Trump’s Push to Keep Coal Plants Open Is Costing Hundreds of Millions
Keeping Aging Coal Plants Running Has a Price Tag. So Does Closing Them.
What Happened
The Trump administration has pursued policies to extend the operational life of coal-fired power plants, intervening in market forces that had been accelerating coal's decline. These interventions — through emergency orders, subsidies, or regulatory changes — are carrying costs now being quantified in the hundreds of millions of dollars. The NY Times frames this as a policy failure; the full accounting of costs and tradeoffs is more complex.
Historical Context
Energy transitions have never been free. The U.S. has subsidized every major energy shift in its history: oil received depletion allowances from 1926 onward; nuclear power was backstopped by the Price-Anderson Act (1957) and billions in federal R&D; wind and solar have received hundreds of billions in tax credits since the 2000s. The IRA (2022) alone authorized an estimated $369 billion in clean energy subsidies. Coal's decline is also not new — U.S. coal consumption peaked in 2007 and has fallen roughly 60% since.

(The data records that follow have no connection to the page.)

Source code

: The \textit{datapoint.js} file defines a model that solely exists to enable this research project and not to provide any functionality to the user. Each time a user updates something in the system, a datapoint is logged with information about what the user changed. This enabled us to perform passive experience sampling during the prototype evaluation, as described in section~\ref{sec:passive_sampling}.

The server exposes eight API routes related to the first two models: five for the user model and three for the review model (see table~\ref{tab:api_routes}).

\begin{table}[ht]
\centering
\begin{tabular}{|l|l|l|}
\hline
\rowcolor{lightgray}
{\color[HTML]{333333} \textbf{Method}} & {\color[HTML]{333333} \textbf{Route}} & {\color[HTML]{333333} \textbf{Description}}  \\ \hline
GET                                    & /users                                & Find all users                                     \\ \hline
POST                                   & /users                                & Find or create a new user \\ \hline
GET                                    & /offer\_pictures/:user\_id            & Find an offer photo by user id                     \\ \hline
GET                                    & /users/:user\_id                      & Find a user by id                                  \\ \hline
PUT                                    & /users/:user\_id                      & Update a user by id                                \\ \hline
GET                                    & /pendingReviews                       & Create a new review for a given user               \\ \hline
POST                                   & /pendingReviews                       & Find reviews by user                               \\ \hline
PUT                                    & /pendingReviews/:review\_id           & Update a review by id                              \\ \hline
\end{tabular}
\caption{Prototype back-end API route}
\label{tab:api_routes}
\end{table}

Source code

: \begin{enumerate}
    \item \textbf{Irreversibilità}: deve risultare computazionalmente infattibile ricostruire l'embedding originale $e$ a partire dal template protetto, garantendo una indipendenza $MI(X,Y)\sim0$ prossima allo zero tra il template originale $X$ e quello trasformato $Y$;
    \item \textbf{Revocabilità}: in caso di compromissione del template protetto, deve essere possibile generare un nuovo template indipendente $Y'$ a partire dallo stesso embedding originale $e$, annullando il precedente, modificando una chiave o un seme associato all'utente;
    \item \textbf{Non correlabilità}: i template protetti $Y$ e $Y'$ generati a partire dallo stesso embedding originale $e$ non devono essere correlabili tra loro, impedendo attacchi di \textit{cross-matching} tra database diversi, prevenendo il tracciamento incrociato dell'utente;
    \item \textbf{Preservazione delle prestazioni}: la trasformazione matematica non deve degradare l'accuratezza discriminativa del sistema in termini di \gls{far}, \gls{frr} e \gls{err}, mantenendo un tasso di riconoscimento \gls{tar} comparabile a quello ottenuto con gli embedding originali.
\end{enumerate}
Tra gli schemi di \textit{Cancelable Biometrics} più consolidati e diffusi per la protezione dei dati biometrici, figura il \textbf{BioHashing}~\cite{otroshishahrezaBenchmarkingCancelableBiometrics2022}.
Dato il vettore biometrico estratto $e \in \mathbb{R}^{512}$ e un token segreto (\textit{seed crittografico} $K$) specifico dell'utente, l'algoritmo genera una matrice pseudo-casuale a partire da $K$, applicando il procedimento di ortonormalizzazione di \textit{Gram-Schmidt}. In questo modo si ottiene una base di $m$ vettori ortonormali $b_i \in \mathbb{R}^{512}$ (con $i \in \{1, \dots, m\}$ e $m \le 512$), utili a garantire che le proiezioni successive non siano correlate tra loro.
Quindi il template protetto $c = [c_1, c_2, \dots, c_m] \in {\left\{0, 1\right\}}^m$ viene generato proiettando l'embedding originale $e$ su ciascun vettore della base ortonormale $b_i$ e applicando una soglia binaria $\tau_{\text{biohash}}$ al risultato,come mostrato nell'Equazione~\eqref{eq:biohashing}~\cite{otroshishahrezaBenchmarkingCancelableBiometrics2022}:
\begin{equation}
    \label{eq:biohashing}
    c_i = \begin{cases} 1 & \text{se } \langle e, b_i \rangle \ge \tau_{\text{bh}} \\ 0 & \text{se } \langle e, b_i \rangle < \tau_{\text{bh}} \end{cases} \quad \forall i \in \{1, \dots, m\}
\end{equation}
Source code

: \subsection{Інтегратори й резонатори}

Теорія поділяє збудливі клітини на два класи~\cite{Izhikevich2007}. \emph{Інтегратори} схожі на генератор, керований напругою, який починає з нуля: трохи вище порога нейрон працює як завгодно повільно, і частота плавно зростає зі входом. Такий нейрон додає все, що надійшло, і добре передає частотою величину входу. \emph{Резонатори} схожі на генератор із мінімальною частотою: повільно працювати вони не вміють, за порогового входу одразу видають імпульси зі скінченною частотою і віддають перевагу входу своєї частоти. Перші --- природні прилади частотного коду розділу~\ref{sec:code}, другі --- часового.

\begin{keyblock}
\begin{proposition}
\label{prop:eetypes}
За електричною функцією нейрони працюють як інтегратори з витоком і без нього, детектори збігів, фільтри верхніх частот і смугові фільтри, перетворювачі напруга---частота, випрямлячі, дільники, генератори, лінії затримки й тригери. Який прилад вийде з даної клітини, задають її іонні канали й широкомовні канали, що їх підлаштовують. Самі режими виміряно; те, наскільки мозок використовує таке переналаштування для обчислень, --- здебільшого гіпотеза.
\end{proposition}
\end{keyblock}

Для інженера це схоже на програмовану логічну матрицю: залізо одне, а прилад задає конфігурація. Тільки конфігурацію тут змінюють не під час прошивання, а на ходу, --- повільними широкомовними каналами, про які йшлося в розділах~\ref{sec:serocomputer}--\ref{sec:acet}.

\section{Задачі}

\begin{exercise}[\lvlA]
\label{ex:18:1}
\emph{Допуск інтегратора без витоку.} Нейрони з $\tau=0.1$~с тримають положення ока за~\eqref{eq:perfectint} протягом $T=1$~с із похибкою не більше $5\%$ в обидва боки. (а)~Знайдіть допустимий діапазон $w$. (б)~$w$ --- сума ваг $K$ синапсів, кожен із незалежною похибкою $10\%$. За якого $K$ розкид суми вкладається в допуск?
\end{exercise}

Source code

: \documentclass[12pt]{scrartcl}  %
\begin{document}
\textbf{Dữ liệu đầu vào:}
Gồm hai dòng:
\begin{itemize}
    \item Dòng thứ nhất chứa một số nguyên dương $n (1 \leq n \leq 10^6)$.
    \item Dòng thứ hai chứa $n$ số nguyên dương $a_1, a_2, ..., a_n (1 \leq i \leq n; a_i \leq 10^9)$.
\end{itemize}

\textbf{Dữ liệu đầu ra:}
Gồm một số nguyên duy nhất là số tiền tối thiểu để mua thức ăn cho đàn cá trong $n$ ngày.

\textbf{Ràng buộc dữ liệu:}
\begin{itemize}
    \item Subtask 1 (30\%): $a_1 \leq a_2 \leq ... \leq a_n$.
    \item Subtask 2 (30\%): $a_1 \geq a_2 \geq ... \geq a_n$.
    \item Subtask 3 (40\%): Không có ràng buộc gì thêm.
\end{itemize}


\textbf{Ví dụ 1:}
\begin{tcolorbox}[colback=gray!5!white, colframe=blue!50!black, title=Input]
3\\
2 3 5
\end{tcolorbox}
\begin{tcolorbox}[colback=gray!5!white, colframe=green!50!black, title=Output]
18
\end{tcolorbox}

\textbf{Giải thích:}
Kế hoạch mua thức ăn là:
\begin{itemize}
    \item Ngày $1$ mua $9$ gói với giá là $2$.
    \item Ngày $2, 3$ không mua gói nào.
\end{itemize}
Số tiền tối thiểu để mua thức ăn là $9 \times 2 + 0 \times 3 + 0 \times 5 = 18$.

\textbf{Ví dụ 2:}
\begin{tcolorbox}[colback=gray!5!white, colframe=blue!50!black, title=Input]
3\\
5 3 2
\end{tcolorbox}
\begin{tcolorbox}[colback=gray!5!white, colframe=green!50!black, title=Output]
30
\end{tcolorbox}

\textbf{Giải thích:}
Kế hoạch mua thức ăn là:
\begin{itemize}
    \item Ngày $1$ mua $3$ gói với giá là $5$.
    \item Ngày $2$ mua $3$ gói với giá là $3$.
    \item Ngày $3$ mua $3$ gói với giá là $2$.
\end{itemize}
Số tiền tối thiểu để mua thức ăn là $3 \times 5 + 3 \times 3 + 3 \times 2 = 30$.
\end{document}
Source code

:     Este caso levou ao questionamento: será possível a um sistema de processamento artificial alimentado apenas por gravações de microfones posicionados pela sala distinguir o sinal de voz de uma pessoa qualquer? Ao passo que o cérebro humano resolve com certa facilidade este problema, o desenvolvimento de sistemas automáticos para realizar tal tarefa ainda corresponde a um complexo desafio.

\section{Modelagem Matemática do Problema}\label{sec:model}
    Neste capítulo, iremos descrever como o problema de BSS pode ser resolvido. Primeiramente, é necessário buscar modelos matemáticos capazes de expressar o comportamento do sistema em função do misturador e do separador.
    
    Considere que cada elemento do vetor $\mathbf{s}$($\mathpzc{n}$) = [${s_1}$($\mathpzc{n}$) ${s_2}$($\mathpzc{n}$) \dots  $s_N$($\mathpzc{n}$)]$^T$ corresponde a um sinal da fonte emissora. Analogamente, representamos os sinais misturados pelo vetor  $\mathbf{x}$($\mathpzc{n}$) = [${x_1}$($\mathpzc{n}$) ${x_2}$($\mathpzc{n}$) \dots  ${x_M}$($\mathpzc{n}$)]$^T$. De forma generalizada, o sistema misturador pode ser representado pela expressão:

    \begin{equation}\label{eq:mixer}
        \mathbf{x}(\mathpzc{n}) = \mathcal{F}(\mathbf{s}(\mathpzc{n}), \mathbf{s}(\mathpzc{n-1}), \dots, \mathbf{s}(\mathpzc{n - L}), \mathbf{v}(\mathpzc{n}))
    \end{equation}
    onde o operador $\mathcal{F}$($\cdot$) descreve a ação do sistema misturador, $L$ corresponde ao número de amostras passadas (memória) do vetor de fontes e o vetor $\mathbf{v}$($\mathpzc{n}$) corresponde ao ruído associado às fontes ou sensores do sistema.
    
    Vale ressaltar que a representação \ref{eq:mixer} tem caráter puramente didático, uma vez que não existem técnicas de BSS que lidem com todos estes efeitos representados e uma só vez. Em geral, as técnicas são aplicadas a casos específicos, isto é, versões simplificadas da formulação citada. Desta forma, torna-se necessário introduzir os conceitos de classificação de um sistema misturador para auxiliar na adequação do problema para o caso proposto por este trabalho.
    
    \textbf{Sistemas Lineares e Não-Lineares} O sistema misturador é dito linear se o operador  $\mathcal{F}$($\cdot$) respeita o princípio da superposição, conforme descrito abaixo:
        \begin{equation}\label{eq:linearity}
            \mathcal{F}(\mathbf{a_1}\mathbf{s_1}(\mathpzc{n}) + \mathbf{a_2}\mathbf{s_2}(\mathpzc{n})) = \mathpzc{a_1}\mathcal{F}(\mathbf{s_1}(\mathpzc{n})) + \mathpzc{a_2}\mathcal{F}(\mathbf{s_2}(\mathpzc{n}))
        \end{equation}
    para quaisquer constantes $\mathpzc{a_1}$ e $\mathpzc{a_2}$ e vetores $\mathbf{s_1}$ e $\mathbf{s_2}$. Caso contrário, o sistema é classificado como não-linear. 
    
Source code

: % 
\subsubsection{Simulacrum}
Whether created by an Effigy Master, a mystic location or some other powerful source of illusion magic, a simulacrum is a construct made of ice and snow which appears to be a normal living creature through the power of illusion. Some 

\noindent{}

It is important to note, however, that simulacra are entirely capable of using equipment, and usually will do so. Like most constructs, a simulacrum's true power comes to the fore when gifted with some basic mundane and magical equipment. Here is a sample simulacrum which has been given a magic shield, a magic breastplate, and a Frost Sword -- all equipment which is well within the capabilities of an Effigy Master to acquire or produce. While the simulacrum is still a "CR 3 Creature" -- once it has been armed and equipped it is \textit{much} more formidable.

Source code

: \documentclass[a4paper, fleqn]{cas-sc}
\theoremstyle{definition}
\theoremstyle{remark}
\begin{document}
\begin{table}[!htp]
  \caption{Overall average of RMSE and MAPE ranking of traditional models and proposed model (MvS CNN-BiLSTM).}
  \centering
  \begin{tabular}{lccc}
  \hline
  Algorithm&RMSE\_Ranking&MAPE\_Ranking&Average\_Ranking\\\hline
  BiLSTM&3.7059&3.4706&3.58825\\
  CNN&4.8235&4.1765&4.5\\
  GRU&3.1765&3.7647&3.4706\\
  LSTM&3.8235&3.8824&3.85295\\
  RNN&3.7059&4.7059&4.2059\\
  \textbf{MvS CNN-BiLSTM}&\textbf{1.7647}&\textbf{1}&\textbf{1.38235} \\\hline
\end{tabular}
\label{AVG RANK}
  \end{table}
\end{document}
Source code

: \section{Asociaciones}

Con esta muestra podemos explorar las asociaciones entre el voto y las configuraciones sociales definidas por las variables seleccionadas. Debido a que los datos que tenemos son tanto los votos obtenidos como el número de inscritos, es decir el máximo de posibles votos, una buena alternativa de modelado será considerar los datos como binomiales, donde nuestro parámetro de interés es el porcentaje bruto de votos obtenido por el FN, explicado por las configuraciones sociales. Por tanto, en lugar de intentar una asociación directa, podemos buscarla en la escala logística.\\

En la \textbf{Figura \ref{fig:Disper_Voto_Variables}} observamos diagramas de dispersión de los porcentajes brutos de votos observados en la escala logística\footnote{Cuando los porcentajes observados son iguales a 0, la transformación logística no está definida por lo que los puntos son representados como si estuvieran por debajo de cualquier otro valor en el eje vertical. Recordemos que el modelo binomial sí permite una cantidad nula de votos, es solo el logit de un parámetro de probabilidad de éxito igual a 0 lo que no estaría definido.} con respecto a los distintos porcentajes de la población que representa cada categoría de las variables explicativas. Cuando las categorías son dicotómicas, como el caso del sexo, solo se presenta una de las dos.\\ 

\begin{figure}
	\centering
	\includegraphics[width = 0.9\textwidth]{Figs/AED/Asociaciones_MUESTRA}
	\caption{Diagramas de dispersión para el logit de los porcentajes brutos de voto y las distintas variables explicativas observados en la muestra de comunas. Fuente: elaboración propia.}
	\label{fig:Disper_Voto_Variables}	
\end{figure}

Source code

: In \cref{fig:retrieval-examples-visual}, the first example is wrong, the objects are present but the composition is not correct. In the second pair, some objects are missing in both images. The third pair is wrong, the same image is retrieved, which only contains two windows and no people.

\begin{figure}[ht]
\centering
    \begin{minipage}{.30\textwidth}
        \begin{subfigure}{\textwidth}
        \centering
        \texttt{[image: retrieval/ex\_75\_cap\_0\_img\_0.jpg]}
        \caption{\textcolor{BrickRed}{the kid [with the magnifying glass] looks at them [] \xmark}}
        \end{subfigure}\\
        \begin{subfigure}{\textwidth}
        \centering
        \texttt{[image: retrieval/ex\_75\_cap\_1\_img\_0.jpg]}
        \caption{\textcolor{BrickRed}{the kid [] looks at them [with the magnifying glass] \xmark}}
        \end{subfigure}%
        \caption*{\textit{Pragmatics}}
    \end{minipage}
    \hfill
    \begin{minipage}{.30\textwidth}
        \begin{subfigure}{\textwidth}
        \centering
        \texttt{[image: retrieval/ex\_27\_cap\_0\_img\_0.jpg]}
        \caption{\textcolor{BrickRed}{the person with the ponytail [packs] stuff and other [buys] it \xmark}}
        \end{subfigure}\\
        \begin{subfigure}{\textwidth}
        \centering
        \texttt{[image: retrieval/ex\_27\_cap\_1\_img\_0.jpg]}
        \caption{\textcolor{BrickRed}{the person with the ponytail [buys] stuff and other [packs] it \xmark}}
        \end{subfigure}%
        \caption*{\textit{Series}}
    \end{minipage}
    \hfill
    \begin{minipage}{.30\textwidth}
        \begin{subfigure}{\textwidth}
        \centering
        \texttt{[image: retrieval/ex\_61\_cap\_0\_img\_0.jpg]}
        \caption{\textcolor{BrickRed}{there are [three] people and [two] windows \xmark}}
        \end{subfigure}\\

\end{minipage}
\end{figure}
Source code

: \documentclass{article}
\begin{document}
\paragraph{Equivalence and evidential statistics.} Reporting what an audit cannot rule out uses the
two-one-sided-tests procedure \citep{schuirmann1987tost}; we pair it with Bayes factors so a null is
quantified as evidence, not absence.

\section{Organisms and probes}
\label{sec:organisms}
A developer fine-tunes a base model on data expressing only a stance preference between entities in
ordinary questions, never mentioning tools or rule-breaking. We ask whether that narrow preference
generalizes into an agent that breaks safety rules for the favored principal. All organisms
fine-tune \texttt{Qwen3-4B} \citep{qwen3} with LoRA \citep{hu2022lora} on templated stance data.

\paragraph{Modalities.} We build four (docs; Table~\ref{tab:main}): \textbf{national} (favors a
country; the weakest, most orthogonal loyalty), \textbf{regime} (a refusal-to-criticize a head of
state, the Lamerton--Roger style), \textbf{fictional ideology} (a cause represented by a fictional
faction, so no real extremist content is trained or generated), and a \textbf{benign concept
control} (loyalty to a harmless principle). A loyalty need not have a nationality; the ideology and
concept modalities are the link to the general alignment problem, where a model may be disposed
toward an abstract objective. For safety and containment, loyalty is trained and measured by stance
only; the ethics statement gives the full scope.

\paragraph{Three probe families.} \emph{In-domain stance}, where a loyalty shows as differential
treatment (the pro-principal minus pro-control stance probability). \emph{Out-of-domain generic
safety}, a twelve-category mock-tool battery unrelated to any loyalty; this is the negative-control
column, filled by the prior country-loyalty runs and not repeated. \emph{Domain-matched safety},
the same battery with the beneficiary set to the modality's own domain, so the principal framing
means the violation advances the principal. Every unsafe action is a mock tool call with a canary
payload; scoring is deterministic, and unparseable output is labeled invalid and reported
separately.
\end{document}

Meanwhile, grid reliability during peak demand periods remains a genuine engineering concern that economists and ideologues on both sides tend to underweight. "Hundreds of millions" is also worth calibrating: the U.S. electricity sector is a ~$450 billion/year industry.
What's In Your Control
Whether you read this story as "coal bad, cost bad" or engage with the actual tradeoffs: grid reliability vs. transition costs vs. climate targets. Your electricity bill. Your vote on energy policy at local and federal levels. Whether you understand your own region's grid dependency before forming a strong opinion.
Does This Require Action?
Awareness only for most readers. If you work in energy policy, grid management, or affected communities, this warrants a closer read of the primary sources — not the headline. Permission granted to distrust any framing (from any outlet) that presents energy economics as simple.